Whatever appears in the listing must be reproduced exactly.

Start of Block

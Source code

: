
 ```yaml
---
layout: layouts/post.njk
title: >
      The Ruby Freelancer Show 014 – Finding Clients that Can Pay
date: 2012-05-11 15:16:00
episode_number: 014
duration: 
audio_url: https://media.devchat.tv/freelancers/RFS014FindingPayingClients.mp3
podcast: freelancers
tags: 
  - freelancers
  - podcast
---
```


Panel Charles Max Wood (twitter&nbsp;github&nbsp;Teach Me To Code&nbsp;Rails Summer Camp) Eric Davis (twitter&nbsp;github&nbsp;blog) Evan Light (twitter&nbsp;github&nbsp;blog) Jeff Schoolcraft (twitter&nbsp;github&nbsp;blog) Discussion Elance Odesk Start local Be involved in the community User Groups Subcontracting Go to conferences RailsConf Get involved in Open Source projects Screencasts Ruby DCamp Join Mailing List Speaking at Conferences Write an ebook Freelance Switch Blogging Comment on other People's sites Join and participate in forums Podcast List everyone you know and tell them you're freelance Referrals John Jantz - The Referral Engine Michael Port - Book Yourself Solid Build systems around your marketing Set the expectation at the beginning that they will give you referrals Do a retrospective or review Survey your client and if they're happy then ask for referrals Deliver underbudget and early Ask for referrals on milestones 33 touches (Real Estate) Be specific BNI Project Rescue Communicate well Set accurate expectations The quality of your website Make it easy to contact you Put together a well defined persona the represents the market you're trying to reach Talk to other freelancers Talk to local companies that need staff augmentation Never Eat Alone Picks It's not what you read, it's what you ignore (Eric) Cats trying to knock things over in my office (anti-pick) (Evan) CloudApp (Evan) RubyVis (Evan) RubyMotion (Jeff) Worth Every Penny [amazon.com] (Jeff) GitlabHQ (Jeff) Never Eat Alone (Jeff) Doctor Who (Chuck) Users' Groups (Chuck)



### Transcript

End of Block

• **Task result**
Source code

:
 ```yaml
---
layout: layouts/post.njk
title: >
      The Ruby Freelancer Show 014 – Finding Clients that Can Pay
date: 2012-05-11 15:16:00
episode_number: 014
duration: 
audio_url: https://media.devchat.tv/freelancers/RFS014FindingPayingClients.mp3
podcast: freelancers
tags: 
  - freelancers
  - podcast
---
```


Panel Charles Max Wood (twitter&nbsp;github&nbsp;Teach Me To Code&nbsp;Rails Summer Camp) Eric Davis (twitter&nbsp;github&nbsp;blog) Evan Light (twitter&nbsp;github&nbsp;blog) Jeff Schoolcraft (twitter&nbsp;github&nbsp;blog) Discussion Elance Odesk Start local Be involved in the community User Groups Subcontracting Go to conferences RailsConf Get involved in Open Source projects Screencasts Ruby DCamp Join Mailing List Speaking at Conferences Write an ebook Freelance Switch Blogging Comment on other People's sites Join and participate in forums Podcast List everyone you know and tell them you're freelance Referrals John Jantz - The Referral Engine Michael Port - Book Yourself Solid Build systems around your marketing Set the expectation at the beginning that they will give you referrals Do a retrospective or review Survey your client and if they're happy then ask for referrals Deliver underbudget and early Ask for referrals on milestones 33 touches (Real Estate) Be specific BNI Project Rescue Communicate well Set accurate expectations The quality of your website Make it easy to contact you Put together a well defined persona the represents the market you're trying to reach Talk to other freelancers Talk to local companies that need staff augmentation Never Eat Alone Picks It's not what you read, it's what you ignore (Eric) Cats trying to knock things over in my office (anti-pick) (Evan) CloudApp (Evan) RubyVis (Evan) RubyMotion (Jeff) Worth Every Penny [amazon.com] (Jeff) GitlabHQ (Jeff) Never Eat Alone (Jeff) Doctor Who (Chuck) Users' Groups (Chuck)



### Transcript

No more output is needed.